I install the head piece first. Nail it only to the jamb on the inside edge at first. For the side pieces, cut miters on a piece slightly longer than you need. With the miter cut pointing down on the floor, mark the length using the top of the head piece as the scribe. Now cut the square end that meets the floor or the plinth next on the mark you made. Dry fit the side pieces to the head piece and shave to fit it with your miter saw. A gauge block under the piece that is the same thickness of the finish floor will mark the piece for the final cut.
To tighten the joint you can use miter spring clips or a kicker stick and a shim to the wall and ceiling each side of the joint. The dry fit should be right on before you glue up. A biscuiter will greatly ease the assembly. Trying to line it up without a biscuit would be difficult.
I have had to install a similar detail in several homes because that is what the architect specced. When I am in charge of the design of the trim I avoid using a mitered corner. I hate the look. Sorry. I prefer the bead, pediment, crown, cornice detail. To save time and money then the bead and pediment only will look good too. It's quick, traditional and beautiful.
I don't know where this mitered 1x4 interior trim became popular but lately I have been seeing it a lot. 2 1/4" beveled mitered trim has been the tract home standard since the 40's. 1x4 trim is an offshoot of that chintzy design. I implore all designers to abandon the 1x4 mitered detail. It sucks because it doesn't take in consideration of the properties of wood. A miter that long is a crack waiting to happen.
Maybe if you are using painted MDF then you can get away with mitered 1x4s.
I am sorry if I appear to be a snob. I have lots of strong opinions on a lot of things. This may be one place to nip some ugly trend in the bud.
I agree that avoiding mitered corners is a good start.
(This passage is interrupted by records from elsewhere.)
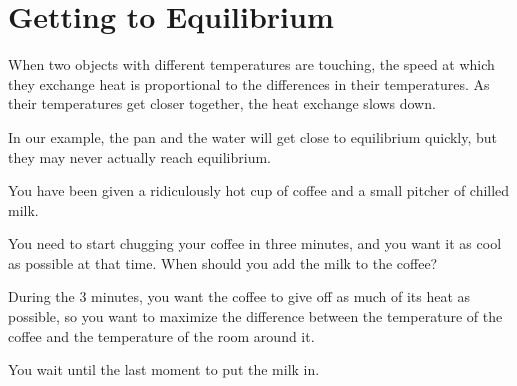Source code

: \section{Getting to Equilibrium}

When two objects with different temperatures are touching, the speed
at which they exchange heat is proportional to the differences in
their temperatures. As their temperatures get closer together,
the heat exchange slows down.

In our example, the pan and the water will get close to equilibrium
quickly, but they may never actually reach equilibrium.


\begin{Exercise}[title={Cooling Your Coffee}, label=cool_coffee]

  You have been given a ridiculously hot cup of coffee and a small pitcher of chilled milk.

  You need to start chugging your coffee in three minutes, and you want it as cool as possible at that time. When should you add the milk to the coffee?

\end{Exercise}
\begin{Answer}[ref=cool_coffee]

  During the 3 minutes, you want the coffee to give off as much of its
  heat as possible, so you want to maximize the difference between the
  temperature of the coffee and the temperature of the room around
  it.

  You wait until the last moment to put the milk in.

\end{Answer}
If you're truly using plain 1x4 for your door casings, butt your corners. Put in the head first, and then you can cut the sides so they're good and tight. Another tip that will make your results look better when using simple 1x4 trim: plane off about a 1/16" from the bottom edge of the head casing so you get rid of the factory round-over. This will get rid of the shadow line that would otherwise be there.
If you're stuck with mitering, I agree with a previous post that you should use approximately 24" pieces to try the fit dry. and then tweak the angle on your saw as required.
Edited 11/14/2002 12:15:59 AM ET by ragnar
I agree that butting the joints is better but it depends on the style of the house. Craftsman style bunglows always had butted trim. Sometimes the head was more decortive. My question is why would you install the head first. I always install the jambs first (scribe to the floor and then cut to the line for the head). The head trim is then marked to fit the jambs. The head then sits tight on top of the jamb trim.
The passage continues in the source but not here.